HTML5 Sheds New Light


Since the inception of computers, humans have found more and more tasks that technology is capable of taking on. Still, the common idea is that computers possess syntax without semantics; that they are taking in inputs and spitting out responses with no mechanisms for deeper understanding.

With the rise of HTML5 and microdata, that belief is being challenged. To increase ease of Internet use, programmers began creating microformats to remember online data entries to automatically fill them in later. These are relatively simple for the most part, and are used for basic information like address information and search engine entries. However, they are becoming more complicated with the introduction of semantic tools like natural language processing and screen scraping, both of which take and encode a more complete picture of the inputted data.

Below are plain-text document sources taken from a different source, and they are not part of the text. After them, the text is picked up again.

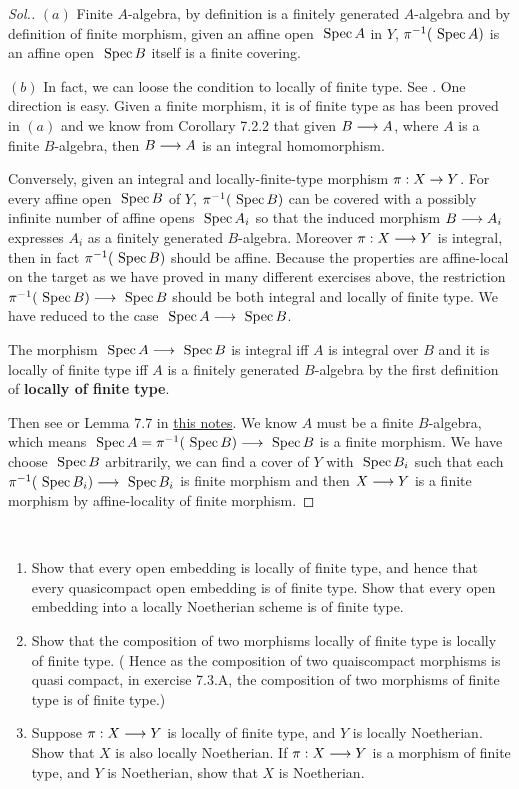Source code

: \documentclass[11pt]{book} %
\begin{document}
\begin{proof}[Sol.]
$(a)$ Finite $A$-algebra, by definition is a finitely generated $A$-algebra and  by definition of finite morphism, given an affine open $\text{ Spec\,} A$ in $Y$, $\pi^{-1}(\text{ Spec\,} A)$ is an affine open $\text{ Spec\,} B$ itself is a finite covering.

$(b)$ {\color{red}In fact, we can loose the condition to locally of finite type.} See \cite[\href{https://stacks.math.columbia.edu/tag/01WJ}{Lemma 01WJ}]{stacks-project}. One direction is easy. Given a finite morphism, it is of finite type as has been proved in $(a)$ and we know from Corollary 7.2.2 that given $B\longrightarrow A$, where $A$ is a finite $B$-algebra, then $B\longrightarrow A$ is an integral homomorphism.

Conversely, given an integral and locally-finite-type morphism $\pi:X\rightarrow Y$. For every affine open $\text{ Spec\,} B$ of $Y$, $\pi^{-1}(\text{ Spec\,} B)$ can be covered with a possibly infinite number of affine opens $\text{ Spec\,} A_i$ so that the induced morphism $B\longrightarrow A_i$ expresses $A_i$ as a finitely generated $B$-algebra. Moreover $\pi:X\longrightarrow Y$ is integral, then in fact $\pi^{-1}(\text{ Spec\,} B)$ should be affine. Because the properties are affine-local on the target as we have proved in many different exercises above, the restriction $\pi^{-1}(\text{ Spec\,} B)\longrightarrow \text{ Spec\,} B$ should be both integral and locally of finite type. We have reduced to the case $\text{ Spec\,} A\longrightarrow \text{ Spec\,} B$.

The morphism $\text{ Spec\,} A\longrightarrow \text{ Spec\,} B$ is integral iff $A$ is  integral over $B$ and it is locally of finite type iff $A$ is a finitely generated $B$-algebra by the first definition of \textbf{locally of finite type}. 

Then see \cite[\href{https://stacks.math.columbia.edu/tag/02JJ}{Lemma 02JJ}]{stacks-project} or Lemma 7.7 in \href{https://github.com/ldXiao/Notes2017fall/blob/master/CA/CA.pdf}{this notes}. We know $A$ must be a finite $B$-algebra, which means $\text{ Spec\,} A=\pi^{-1}(\text{ Spec\,} B)\longrightarrow \text{ Spec\,} B$ is a finite morphism. We  have choose $\text{ Spec\,} B$ arbitrarily, we can find a cover of $Y$ with $\text{ Spec\,} B_i$ such that  each $\pi^{-1}(\text{ Spec\,} B_i)\longrightarrow \text{ Spec\,} B_i$ is finite morphism and then $X\longrightarrow Y$ is a finite morphism by affine-locality of finite morphism.
 \end{proof}
 \begin{exr}
 \ 
 \begin{enumerate}[label=(\alph*)]
\item Show that every open embedding is locally of finite type, and hence that every quasicompact open embedding is of finite type. Show that every open embedding into a locally Noetherian scheme is of finite type.
\item Show that the composition of two morphisms locally of finite type is locally of finite type. ( Hence as the composition of two quaiscompact morphisms is quasi compact, in exercise 7.3.A, the composition of two morphisms of finite type is of finite type.)
\item Suppose $\pi:X\longrightarrow Y$ is locally of finite type, and $Y$ is locally Noetherian. Show that $X$ is also locally Noetherian. If $\pi:X\longrightarrow Y$ is  a morphism of finite type, and $Y$ is Noetherian, show that $X$ is Noetherian. 
 \end{enumerate}
 \end{exr}
\end{document}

These are the roots of the improvements that will come with HTML 5, the new Internet system that has been under development since 2004. It also includes more advanced codes for video playbacks that formerly required the use of outside programs like Adobe Flash and Microsoft Silverlight. Microsoft recently abandoned Silverlight development to put their resources toward HTML5; most search engines and other large Internet sites are also following suit. The WHAT Working Group, one of the main catalysts of HTML5 development, wrote that “some sections are already relatively stable and there are implementations that are already quite close to completion, and those features can be used today.” While the features of HTML5 are being steadily integrated into Internet tools, HTML5’s system editor Ian Hickson does not think the whole system will emerge until 2022 or after.

Undoubtedly, HTML 5 will allow for the retrieval of data at an efficiency never before witnessed. The integration of sophisticated video code indicates that media is taking the next step in its progression, essentially an extension of television to the masses. Furthermore, whether advanced microformats are used in social networking or searching for information, their semantic abilities may give computers the capacity to learn independently. While the role of computers is currently limited to learning the preferences and habits of Internet users, it is not hard to see how they could evolve from this point. It will be interesting to see how technological progression parallels continued human development in the years to come.